In its written opinion, on the basis of which the majority affirms the judgment below, the trial judge reviewed the well-established case law with respect to "accidental means" policies as requiring some unforeseen and unexpected event which precedes and produces the injury. It rejected plaintiff's attempted distinction between the language of the policies in question--"accidental bodily injury"--and other cases involving policies framed in terms of "accidental means." It ruled that no such distinction existed, and therefore plaintiff could not avoid what it considered the clear line of precedents suggesting that a heart attack following voluntary exertion could not qualify under provisions requiring death by accident, regardless of whether the policy referred to "accidental bodily injuries" or "accidental means." Accordingly, the judgment was entered in favor of defendants.
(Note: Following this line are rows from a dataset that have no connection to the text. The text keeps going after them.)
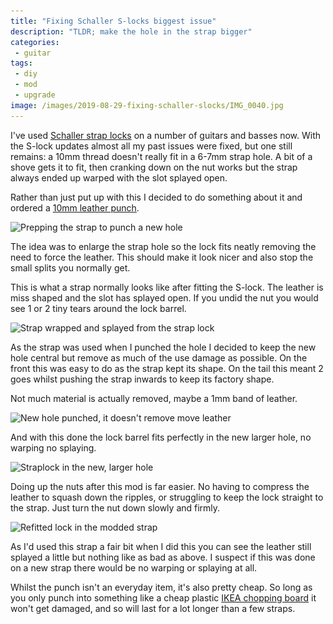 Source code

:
 ```yaml
---
title: "Fixing Schaller S-locks biggest issue"
description: "TLDR; make the hole in the strap bigger"
categories:
 - guitar
tags:
 - diy
 - mod
 - upgrade
image: /images/2019-08-29-fixing-schaller-slocks/IMG_0040.jpg
---
```

I've used [Schaller strap locks][amazonSchaller] on a number of guitars and basses now.  With the S-lock updates almost all my past issues were fixed, but one still remains: a 10mm thread doesn't really fit in a 6-7mm strap hole.  A bit of a shove gets it to fit, then cranking down on the nut works but the strap always ended up warped with the slot splayed open.

Rather than just put up with this I decided to do something about it and ordered a [10mm leather punch][ebayPunch].

<img class="padded center"
		alt="Prepping the strap to punch a new hole"
		src="/images/2019-08-29-fixing-schaller-slocks/IMG_0040.jpg"
	  srcset="/images/2019-08-29-fixing-schaller-slocks/IMG_0040.jpg 1x, /images/2019-08-29-fixing-schaller-slocks/IMG_0040-2x.jpg 2x" />

The idea was to enlarge the strap hole so the lock fits neatly removing the need to force the leather.  This should make it look nicer and also stop the small splits you normally get.

<!-- more -->

This is what a strap normally looks like after fitting the S-lock. The leather is miss shaped and the slot has splayed open.  If you undid the nut you would see 1 or 2 tiny tears around the lock barrel.

<img class="padded center"
		alt="Strap wrapped and splayed from the strap lock"
		src="/images/2019-08-29-fixing-schaller-slocks/IMG_0044.jpg"
	  srcset="/images/2019-08-29-fixing-schaller-slocks/IMG_0044.jpg 1x, /images/2019-08-29-fixing-schaller-slocks/IMG_0044-2x.jpg 2x" />

As the strap was used when I punched the hole I decided to keep the new hole central but remove as much of the use damage as possible. On the front this was easy to do as the strap kept its shape.  On the tail this meant 2 goes whilst pushing the strap inwards to keep its factory shape.

Not much material is actually removed, maybe a 1mm band of leather.

<img class="padded center"
		alt="New hole punched, it doesn't remove move leather"
		src="/images/2019-08-29-fixing-schaller-slocks/IMG_0041.jpg"
	  srcset="/images/2019-08-29-fixing-schaller-slocks/IMG_0041.jpg 1x, /images/2019-08-29-fixing-schaller-slocks/IMG_0041-2x.jpg 2x" />

And with this done the lock barrel fits perfectly in the new larger hole, no warping no splaying.

<img class="padded center"
		alt="Straplock in the new, larger hole"
		src="/images/2019-08-29-fixing-schaller-slocks/IMG_0042.jpg"
	  srcset="/images/2019-08-29-fixing-schaller-slocks/IMG_0042.jpg 1x, /images/2019-08-29-fixing-schaller-slocks/IMG_0042-2x.jpg 2x" />

Doing up the nuts after this mod is far easier.  No having to compress the leather to squash down the ripples, or struggling to keep the lock straight to the strap.  Just turn the nut down slowly and firmly.

<img class="padded center"
		alt="Refitted lock in the modded strap"
		src="/images/2019-08-29-fixing-schaller-slocks/IMG_0045.jpg"
	  srcset="/images/2019-08-29-fixing-schaller-slocks/IMG_0045.jpg 1x, /images/2019-08-29-fixing-schaller-slocks/IMG_0045-2x.jpg 2x" />

As I'd used this strap a fair bit when I did this you can see the leather still splayed a little but nothing like as bad as above.  I suspect if this was done on a new strap there would be no warping or splaying at all.

Whilst the punch isn't an everyday item, it's also pretty cheap.  So long as you only punch into something like a cheap plastic [IKEA chopping board][ikeaBoard] it won't get damaged, and so will last for a lot longer than a few straps.

[amazonSchaller]: https://amzn.to/2ZrsQfq
[ebayPunch]: https://rover.ebay.com/rover/1/710-53481-19255-0/1?icep_id=114&ipn=icep&toolid=20004&campid=5337897307&mpre=https%3A%2F%2Fwww.ebay.co.uk%2Fitm%2FHEAVY-DUTY-HOLLOW-PUNCH-TOOL-FOR-LEATHER-PLASTIC-WOOD-BELT-HOLE-PUNCH-1mm-30mm%2F121453200436%3FssPageName%3DSTRK%253AMEBIDX%253AIT%26var%3D420394151033%26_trksid%3Dp2057872.m2749.l2649
[ikeaBoard]: https://www.ikea.com/gb/en/p/legitim-chopping-board-white-90202268/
While the distinction between accidental means and accidental injury has been criticized as illusory, it has been accepted in some jurisdictions. New Jersey has never directly considered the question in the context of an "accidental bodily injury" policy. It has, however, developed well-defined principles applicable to "accidental means" policies. The chief task for this court is to decide whether "accidental bodily injury" insurance insures against a risk which is any different from that covered by insurance against injury by "accidental means" or causes.
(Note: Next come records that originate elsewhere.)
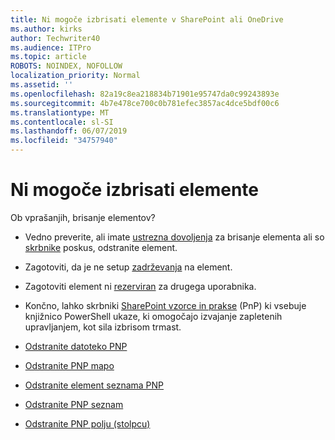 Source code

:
 ```yaml
---
title: Ni mogoče izbrisati elemente v SharePoint ali OneDrive
ms.author: kirks
author: Techwriter40
ms.audience: ITPro
ms.topic: article
ROBOTS: NOINDEX, NOFOLLOW
localization_priority: Normal
ms.assetid: ''
ms.openlocfilehash: 82a19c8ea218834b71901e95747da0c99243893e
ms.sourcegitcommit: 4b7e478ce700c0b781efec3857ac4dce5bdf00c6
ms.translationtype: MT
ms.contentlocale: sl-SI
ms.lasthandoff: 06/07/2019
ms.locfileid: "34757940"
---
```

# <a name="unable-to-delete-items"></a>Ni mogoče izbrisati elemente

Ob vprašanjih, brisanje elementov?

- Vedno preverite, ali imate [ustrezna dovoljenja](https://docs.microsoft.com/sharepoint/default-sharepoint-groups) za brisanje elementa ali so [skrbnike](https://docs.microsoft.com/sharepoint/customize-sharepoint-site-permissions#add-change-or-remove-a-site-collection-administrator) poskus, odstranite element.

- Zagotoviti, da je ne setup [zadrževanja](https://docs.microsoft.com/office365/securitycompliance/retention-policies) na element.

- Zagotoviti element ni [rezerviran](https://support.office.com/article/check-out-check-in-or-discard-changes-to-files-in-a-library-7e2c12a9-a874-4393-9511-1378a700f6de) za drugega uporabnika.

- Končno, lahko skrbniki [SharePoint vzorce in prakse](https://docs.microsoft.com/powershell/sharepoint/sharepoint-pnp/sharepoint-pnp-cmdlets?view=sharepoint-ps#installation) (PnP) ki vsebuje knjižnico PowerShell ukaze, ki omogočajo izvajanje zapletenih upravljanjem, kot sila izbrisom trmast. 
- [Odstranite datoteko PNP](https://docs.microsoft.com/powershell/module/sharepoint-pnp/remove-pnpfile?view=sharepoint-ps)
- [Odstranite PNP mapo](https://docs.microsoft.com/powershell/module/sharepoint-pnp/remove-pnpfolder?view=sharepoint-ps)
- [Odstranite element seznama PNP](https://docs.microsoft.com/powershell/module/sharepoint-pnp/remove-pnplistitem?view=sharepoint-ps)
- [Odstranite PNP seznam](https://docs.microsoft.com/powershell/module/sharepoint-pnp/remove-pnplist?view=sharepoint-ps)
- [Odstranite PNP polju (stolpcu)](https://docs.microsoft.com/powershell/module/sharepoint-pnp/remove-pnpfield?view=sharepoint-ps)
The seminal case in this area is Mutual Accident Ass'n v. Barry, 131 U.S. 100, 9 S.Ct. 755, 33 L.Ed. 60 (1889), which set forth the majority view that "accidental means" policies require that the injury be caused by something unforeseen, and that if the injury was an unexpected result of voluntary conduct during which nothing unusual occurred, no recovery could be had. The contrary minority view derives from Justice Cardozo's dissent in Landress v. Phoenix Ins. Co., 291 U.S. 491, 498, 54 S.Ct. 461, 463, 78 L.Ed. 934 (1934), in which he assailed the Barry approach with the following oft-quoted phrase: "The attempted distinction between accidental results and accidental means will...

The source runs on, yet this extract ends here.